[Stored data entries]
★ ★ ★ ★
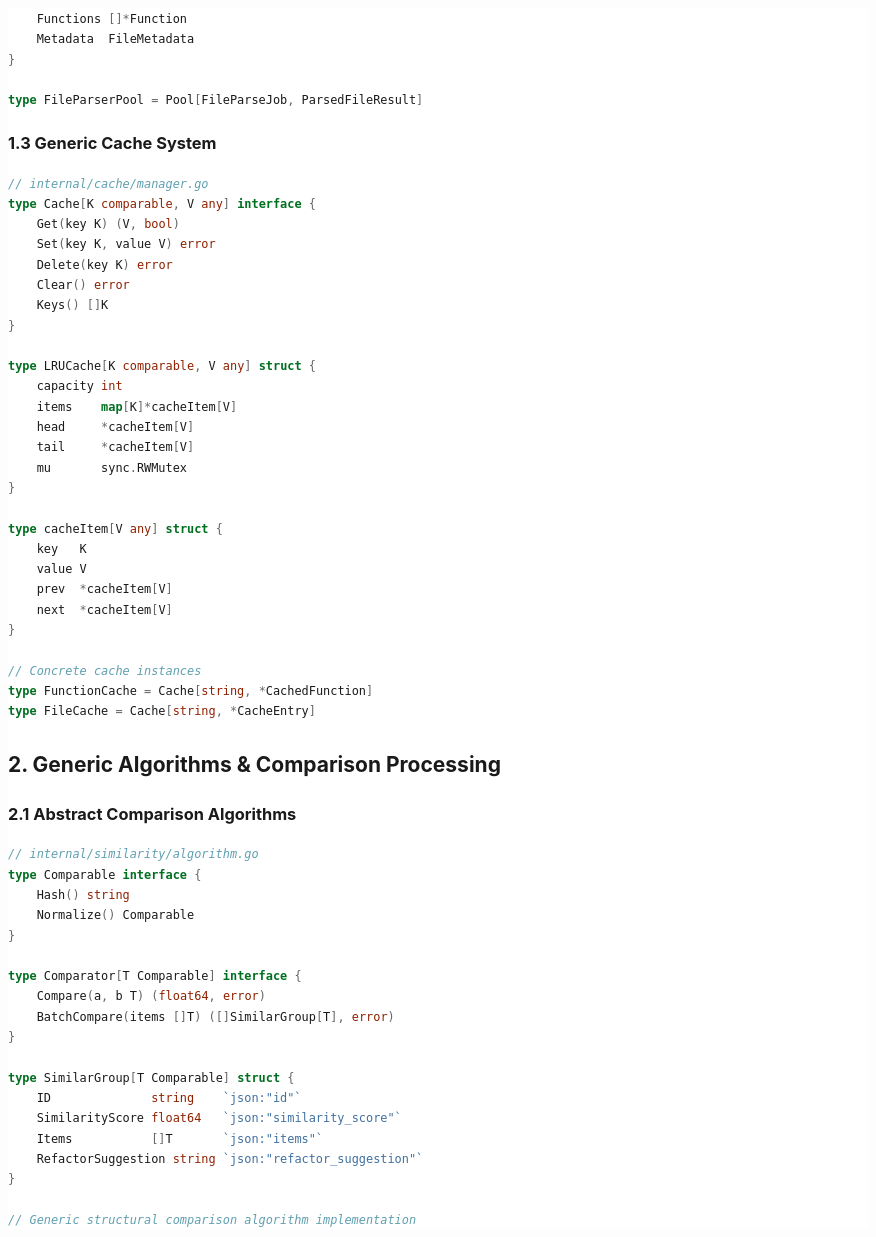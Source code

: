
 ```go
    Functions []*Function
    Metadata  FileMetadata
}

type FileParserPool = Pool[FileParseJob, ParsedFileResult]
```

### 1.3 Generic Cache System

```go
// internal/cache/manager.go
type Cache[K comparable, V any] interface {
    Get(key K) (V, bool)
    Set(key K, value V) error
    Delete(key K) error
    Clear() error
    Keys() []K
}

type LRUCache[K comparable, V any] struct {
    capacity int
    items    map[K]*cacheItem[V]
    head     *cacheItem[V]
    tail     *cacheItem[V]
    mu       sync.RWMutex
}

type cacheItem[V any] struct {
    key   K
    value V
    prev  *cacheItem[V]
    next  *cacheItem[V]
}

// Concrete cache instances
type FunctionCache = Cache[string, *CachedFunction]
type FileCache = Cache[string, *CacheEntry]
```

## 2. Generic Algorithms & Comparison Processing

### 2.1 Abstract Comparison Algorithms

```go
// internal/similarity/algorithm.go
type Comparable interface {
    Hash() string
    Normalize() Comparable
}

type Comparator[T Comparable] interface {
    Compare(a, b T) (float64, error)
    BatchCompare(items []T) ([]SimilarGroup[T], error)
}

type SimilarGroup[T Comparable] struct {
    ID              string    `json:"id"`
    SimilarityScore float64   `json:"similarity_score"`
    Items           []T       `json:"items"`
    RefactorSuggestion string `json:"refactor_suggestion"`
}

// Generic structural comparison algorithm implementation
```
★ ★ ★ ★
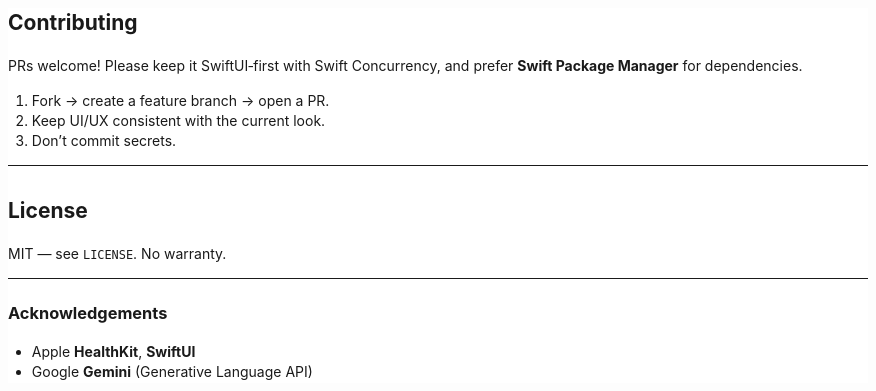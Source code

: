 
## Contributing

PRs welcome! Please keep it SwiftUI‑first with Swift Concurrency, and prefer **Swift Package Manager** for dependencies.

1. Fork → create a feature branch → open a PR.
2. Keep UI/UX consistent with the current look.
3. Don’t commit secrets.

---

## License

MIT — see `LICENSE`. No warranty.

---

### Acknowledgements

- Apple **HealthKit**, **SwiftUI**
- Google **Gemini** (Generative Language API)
★ ★ ★ ★
● **Work item**: If a line in the entries above contains the word "error", count it, and give only the final number.

● **Answer to the exercise**: 5